_WHAT IS EXPECTED_
Report each line of the entries below that includes "None".
○ ○ ○ ○
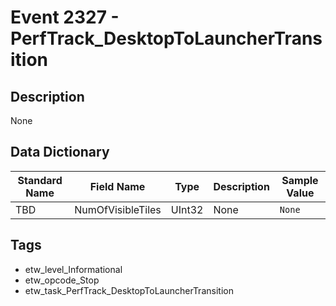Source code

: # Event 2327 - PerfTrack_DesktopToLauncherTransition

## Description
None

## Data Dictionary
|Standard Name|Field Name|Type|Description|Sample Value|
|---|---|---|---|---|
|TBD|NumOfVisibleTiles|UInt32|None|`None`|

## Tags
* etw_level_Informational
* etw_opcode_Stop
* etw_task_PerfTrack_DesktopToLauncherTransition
○ ○ ○ ○
_ANSWER SPACE_
None
|TBD|NumOfVisibleTiles|UInt32|None|`None`|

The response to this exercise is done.